Chairman Silvestre Reyes (D-Texas), who assumed leadership of the committee after Democrats won control of Congress last fall, said some Democratic members were reluctant to release a document that singled out staff members for criticism.
"My view was that the report was an internal review, principally of staff activity, and that the full report -- with all of the names of staff -- was not intended for dissemination beyond the committee," Reyes said. "The important thing is that the committee took the review seriously and incorporated changes" designed to prevent future abuses.
Congressional sources said Reyes and other Democrats had initially voted to let other members of Congress see the document, but reversed course after a fierce protest by the panel's ranking GOP member, Peter Hoekstra of Michigan.

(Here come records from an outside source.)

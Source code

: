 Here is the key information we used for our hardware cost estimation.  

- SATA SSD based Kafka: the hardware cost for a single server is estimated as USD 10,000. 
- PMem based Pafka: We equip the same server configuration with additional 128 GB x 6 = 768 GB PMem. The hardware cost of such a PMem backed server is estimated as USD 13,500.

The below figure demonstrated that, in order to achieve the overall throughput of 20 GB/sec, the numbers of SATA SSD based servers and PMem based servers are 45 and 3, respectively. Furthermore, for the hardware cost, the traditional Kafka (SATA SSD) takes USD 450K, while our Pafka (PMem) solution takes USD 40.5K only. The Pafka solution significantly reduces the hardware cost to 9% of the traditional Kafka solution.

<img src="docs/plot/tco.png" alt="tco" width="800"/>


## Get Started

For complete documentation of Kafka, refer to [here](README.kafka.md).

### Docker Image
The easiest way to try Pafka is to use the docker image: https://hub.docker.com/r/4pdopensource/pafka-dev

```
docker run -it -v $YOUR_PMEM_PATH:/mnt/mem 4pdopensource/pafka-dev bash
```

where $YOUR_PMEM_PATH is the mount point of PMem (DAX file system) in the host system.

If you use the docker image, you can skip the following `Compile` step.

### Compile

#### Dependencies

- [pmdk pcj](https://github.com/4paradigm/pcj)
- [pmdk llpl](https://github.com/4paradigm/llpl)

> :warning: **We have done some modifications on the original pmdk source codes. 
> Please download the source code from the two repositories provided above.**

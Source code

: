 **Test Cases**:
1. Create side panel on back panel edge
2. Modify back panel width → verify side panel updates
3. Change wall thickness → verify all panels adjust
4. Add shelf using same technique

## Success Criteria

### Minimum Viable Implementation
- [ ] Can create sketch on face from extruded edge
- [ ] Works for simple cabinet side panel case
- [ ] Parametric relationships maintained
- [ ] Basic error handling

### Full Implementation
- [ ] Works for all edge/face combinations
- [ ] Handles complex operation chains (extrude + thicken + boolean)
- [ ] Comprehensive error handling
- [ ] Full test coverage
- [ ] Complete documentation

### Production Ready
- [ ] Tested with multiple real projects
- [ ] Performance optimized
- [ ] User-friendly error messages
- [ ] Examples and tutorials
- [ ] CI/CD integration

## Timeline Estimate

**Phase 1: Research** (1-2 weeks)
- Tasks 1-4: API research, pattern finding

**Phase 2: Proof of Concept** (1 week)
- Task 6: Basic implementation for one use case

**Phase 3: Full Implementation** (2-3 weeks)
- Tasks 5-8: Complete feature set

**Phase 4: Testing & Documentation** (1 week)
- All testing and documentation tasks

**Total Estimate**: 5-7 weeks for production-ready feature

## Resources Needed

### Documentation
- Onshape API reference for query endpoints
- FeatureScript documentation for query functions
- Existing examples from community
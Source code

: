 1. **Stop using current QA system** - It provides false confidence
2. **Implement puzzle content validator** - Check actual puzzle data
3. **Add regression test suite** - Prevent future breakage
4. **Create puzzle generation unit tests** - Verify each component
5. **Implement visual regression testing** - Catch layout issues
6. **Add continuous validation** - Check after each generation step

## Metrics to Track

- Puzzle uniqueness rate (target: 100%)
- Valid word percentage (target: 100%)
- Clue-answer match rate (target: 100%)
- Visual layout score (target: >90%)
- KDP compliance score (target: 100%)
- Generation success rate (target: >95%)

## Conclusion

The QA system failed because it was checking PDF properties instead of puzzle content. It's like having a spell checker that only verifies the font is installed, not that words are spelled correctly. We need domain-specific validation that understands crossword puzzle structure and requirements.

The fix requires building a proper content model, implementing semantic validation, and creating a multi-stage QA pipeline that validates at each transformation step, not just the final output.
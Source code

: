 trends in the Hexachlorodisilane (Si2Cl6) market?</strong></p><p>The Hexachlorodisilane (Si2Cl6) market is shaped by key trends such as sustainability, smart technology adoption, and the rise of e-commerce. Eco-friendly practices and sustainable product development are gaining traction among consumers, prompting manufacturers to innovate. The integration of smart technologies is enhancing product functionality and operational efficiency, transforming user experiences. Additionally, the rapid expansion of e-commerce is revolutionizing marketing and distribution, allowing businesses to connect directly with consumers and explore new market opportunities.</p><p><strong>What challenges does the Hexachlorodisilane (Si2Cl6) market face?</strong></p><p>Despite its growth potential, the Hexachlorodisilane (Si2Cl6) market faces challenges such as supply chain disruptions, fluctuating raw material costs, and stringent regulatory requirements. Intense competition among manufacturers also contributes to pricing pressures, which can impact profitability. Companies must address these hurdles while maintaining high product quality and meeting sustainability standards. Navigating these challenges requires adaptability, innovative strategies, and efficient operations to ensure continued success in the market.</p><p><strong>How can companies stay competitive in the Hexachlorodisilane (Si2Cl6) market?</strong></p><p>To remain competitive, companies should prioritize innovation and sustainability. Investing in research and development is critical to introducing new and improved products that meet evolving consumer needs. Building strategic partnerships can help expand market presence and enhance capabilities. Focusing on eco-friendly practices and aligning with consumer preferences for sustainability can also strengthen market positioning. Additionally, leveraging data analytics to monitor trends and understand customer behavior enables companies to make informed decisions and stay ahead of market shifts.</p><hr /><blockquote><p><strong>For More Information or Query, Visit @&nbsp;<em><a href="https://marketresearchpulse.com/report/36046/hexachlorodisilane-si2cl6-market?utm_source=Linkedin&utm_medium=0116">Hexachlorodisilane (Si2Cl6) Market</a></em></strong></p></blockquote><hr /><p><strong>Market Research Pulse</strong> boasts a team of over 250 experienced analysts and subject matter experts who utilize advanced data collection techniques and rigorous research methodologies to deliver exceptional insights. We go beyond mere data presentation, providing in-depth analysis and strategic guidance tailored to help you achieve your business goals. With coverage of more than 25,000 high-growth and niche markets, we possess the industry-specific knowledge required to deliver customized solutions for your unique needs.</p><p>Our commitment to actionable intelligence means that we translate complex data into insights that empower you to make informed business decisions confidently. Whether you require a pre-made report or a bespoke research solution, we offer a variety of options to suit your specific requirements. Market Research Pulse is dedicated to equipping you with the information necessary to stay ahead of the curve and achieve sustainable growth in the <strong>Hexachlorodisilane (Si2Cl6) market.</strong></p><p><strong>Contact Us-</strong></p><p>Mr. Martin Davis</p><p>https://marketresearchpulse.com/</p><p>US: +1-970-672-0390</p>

"They are so nervous about this report being out," said one congressional official, who spoke on condition of anonymity. "Members oppose putting this thing out because you read this and the natural question is: 'Did you know this, and what did you do about it?' I don't think any members wanted that scrutiny."
The latest vote was prompted by Rep. Jeff Flake (R-Ariz.), a critic of the so-called earmarks practice that allows members to slip special funding provisions into broader bills. Earmarks were one way Cunningham steered contracts to associates.
Jamal Ware, a spokesman for Hoekstra, stressed that the investigation found no wrongdoing by staffers or other members, and said the findings were never intended to be released.
"The classified, internal documents of this committee should have remained just that," Ware said. "The decision by a member or staff, against a bipartisan vote of the committee, to disclose this information is beyond the pale and raises concerns about trust on the committee."
The report's principal author said in an interview that the terms under which he was hired to conduct the investigation prevented him from examining lawmakers' roles.
"There was an agreement as to what they wanted to look at, and that was not anything that could be looked at under the sun," said Michael Stern, a former attorney in the House counsel's office who was hired by the committee to lead the internal probe. "The language did not include the culpability or potential involvement of other members."